I've always struggled with how to best include classes into my php code. Pathing is usually an issue but a few minutes ago i found this question which dramatically helps that. Now I'm reading about __autoload and thinking that it could make the process of developing my applications much easier. The problem is i like to maintain folder structure to separate areas of functionality as opposed to throwing everything into a general /lib folder. So if i override autoload to do a deep search of a class folder including all subfolders, what performance hits can i expect?
Obviously this will depend on scale, depth of the folder structure and number of classes but generally I'm asking on a medium scale project will it cause problems.

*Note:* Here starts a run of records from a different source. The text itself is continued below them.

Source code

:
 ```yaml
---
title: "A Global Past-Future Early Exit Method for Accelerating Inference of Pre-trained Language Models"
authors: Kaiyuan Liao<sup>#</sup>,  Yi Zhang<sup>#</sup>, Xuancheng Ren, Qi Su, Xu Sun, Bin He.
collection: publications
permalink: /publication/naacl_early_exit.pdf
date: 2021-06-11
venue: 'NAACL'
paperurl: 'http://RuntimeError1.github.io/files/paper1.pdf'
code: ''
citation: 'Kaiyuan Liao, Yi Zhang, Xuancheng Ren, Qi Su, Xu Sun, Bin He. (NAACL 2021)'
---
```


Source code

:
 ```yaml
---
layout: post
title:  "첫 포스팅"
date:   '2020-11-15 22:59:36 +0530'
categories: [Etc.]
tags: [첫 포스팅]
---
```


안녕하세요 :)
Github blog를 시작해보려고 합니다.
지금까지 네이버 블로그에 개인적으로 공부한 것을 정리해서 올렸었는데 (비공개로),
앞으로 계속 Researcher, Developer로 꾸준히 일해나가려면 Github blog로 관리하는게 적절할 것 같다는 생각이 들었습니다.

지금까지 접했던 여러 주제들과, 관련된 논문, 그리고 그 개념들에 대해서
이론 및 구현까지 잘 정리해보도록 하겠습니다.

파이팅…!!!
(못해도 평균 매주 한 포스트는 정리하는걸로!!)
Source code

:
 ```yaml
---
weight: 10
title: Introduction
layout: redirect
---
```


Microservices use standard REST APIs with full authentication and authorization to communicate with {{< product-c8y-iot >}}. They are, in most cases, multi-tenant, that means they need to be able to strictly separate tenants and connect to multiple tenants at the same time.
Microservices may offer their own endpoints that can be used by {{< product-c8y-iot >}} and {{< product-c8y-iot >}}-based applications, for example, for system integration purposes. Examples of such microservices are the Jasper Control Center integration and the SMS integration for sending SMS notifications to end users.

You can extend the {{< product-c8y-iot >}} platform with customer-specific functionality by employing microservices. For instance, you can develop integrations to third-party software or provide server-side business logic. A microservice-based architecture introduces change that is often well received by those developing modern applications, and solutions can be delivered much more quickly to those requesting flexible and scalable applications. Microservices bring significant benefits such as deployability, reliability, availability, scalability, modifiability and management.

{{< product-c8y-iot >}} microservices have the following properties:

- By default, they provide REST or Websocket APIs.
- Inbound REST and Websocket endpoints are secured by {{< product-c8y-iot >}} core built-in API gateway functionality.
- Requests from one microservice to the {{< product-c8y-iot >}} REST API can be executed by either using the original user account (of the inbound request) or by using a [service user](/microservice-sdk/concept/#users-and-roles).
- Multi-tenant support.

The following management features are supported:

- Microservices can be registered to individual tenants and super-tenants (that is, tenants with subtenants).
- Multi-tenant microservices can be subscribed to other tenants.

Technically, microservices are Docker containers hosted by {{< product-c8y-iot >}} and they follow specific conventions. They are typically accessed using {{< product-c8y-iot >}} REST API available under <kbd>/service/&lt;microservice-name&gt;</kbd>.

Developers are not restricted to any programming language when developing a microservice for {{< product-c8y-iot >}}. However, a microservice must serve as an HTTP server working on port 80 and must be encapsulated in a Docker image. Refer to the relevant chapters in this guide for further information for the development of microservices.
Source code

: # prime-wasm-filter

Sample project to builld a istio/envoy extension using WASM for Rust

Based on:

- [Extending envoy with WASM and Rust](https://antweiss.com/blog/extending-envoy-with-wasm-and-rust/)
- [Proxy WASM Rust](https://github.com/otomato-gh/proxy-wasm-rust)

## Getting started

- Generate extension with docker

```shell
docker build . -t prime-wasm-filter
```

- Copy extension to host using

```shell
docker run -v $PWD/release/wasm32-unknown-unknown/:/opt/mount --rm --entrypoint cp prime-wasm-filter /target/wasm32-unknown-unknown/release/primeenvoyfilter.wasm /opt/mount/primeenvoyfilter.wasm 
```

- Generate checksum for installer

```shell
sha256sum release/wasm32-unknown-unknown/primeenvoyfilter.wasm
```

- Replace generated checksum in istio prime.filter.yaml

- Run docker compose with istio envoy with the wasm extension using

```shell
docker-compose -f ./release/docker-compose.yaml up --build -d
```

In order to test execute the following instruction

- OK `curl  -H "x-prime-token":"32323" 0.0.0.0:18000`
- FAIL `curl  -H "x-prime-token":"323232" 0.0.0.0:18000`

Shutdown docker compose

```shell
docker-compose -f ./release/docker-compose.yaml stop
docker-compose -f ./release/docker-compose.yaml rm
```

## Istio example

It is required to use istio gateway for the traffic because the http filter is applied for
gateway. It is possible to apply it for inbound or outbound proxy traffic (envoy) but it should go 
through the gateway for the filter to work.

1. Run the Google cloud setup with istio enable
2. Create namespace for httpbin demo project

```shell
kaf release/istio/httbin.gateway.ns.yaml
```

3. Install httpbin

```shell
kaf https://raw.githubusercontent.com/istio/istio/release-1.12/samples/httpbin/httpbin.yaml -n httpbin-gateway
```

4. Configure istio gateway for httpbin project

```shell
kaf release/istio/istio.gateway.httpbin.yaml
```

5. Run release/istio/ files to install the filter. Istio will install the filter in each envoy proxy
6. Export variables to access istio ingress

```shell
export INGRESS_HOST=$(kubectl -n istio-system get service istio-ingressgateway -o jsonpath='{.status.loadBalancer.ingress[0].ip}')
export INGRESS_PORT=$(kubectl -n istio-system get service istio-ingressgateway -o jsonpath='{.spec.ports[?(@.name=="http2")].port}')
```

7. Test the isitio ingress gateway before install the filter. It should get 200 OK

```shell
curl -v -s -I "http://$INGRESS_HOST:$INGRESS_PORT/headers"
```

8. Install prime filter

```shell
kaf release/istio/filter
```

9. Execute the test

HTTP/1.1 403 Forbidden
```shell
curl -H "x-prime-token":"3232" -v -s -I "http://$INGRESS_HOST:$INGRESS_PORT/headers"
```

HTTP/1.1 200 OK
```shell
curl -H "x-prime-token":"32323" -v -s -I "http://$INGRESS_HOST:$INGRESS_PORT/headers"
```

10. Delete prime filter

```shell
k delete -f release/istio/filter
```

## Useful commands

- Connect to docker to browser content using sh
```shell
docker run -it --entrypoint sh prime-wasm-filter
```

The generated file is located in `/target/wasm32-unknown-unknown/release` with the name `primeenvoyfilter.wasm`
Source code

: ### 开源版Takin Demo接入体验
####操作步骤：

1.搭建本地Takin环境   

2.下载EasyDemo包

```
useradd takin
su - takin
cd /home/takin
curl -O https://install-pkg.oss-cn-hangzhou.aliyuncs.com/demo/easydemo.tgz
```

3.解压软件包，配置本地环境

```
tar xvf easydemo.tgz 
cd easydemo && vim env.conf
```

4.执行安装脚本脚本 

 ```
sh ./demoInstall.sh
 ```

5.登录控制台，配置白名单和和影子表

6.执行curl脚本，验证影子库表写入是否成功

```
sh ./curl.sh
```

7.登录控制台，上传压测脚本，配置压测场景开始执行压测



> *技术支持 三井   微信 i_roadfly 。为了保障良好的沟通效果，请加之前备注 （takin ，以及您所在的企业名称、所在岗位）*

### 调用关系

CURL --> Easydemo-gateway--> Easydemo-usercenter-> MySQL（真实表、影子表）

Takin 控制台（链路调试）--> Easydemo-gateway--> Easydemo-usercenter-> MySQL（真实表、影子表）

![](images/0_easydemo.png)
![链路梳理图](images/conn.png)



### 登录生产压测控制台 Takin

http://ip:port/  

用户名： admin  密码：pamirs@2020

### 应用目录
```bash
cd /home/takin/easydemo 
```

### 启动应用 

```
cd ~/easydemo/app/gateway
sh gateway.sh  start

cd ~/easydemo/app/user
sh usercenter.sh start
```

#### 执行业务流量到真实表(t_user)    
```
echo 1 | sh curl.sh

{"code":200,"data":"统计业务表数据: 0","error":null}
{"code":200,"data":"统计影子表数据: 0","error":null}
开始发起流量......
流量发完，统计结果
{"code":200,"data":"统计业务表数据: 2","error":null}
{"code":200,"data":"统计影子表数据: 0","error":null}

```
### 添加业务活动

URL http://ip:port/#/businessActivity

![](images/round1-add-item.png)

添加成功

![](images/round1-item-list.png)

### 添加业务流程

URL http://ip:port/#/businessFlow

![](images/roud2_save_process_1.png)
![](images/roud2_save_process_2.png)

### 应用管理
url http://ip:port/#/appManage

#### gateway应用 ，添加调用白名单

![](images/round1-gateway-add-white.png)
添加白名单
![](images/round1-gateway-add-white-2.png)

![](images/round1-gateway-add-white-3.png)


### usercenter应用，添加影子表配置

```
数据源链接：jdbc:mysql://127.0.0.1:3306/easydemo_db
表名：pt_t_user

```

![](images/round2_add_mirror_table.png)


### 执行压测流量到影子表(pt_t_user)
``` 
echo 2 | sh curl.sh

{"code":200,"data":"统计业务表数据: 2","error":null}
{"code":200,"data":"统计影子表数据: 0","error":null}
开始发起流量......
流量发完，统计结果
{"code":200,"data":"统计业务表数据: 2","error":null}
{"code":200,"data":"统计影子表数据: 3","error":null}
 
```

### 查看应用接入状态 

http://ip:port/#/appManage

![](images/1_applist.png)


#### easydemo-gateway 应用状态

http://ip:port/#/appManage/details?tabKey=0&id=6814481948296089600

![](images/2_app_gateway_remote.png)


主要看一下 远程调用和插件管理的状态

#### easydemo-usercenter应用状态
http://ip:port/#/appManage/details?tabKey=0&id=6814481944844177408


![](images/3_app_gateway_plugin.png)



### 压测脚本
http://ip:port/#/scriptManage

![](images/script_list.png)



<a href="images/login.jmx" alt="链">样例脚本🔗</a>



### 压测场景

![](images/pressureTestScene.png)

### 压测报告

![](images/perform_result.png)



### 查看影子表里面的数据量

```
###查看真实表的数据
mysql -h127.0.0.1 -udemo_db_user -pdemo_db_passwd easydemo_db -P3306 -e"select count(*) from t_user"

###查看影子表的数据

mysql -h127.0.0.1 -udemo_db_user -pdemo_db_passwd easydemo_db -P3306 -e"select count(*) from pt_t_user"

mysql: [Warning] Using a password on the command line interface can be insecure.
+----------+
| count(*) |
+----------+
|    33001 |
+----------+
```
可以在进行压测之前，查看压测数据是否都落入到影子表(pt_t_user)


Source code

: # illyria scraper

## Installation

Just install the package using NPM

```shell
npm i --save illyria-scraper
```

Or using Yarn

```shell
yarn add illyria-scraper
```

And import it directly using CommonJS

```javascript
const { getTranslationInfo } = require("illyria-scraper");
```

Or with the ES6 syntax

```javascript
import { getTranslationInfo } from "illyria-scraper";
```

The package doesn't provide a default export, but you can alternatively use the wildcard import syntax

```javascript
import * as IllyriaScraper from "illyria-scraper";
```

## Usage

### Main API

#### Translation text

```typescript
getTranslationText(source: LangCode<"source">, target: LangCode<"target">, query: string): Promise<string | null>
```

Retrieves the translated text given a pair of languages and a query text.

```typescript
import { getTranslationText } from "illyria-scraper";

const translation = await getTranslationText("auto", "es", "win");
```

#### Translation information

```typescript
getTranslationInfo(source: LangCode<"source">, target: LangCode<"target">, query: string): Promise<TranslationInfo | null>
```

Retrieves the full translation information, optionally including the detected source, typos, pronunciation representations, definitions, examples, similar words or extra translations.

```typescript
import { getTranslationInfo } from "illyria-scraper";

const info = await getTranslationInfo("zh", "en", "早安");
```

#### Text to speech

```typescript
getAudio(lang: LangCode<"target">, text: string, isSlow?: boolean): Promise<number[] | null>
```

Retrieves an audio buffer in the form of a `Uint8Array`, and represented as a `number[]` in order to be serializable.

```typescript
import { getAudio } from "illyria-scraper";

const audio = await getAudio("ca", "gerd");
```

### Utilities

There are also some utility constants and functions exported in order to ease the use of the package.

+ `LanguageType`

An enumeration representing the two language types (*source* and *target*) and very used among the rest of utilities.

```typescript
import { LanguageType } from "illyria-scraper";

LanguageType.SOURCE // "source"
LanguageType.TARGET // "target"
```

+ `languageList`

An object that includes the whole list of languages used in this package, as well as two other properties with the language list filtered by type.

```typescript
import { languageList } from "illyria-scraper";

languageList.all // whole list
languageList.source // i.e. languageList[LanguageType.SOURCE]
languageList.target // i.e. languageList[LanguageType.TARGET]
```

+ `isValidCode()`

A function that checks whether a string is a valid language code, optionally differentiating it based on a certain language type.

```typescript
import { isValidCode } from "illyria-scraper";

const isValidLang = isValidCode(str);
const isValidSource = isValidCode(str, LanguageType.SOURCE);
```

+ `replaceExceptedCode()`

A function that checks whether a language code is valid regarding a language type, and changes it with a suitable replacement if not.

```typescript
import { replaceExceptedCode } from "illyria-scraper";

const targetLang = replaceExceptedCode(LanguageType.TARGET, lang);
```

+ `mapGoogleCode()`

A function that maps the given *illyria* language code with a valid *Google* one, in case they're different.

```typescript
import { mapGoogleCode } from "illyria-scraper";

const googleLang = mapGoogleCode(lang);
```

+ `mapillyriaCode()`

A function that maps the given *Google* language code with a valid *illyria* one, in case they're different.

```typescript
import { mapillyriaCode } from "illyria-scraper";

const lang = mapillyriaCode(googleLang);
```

__autoload is great, but the cost of stating all the files in a recursive search function is expensive. You might want to look at building a tree of files to use for autoloading. In my framework, I consistently name files for their classes and use a map that is cached for the data.
Check out http://trac.framewerk.org/cgi-bin/trac.fcgi/browser/trunk/index.php [dead link] starting at line 68 for an idea of how this can be done.
Edit: And to more directly answer your question, without caching, you can expect a performance hit on a site with medium to heavy traffic.
A common pattern (Pear, Zend Framework as examples...) is to make the classname reflect the path, so Db_Adapter_Mysql will be in at /Db/Adapter/Mysql.php, from somewhere that's added to the include-path.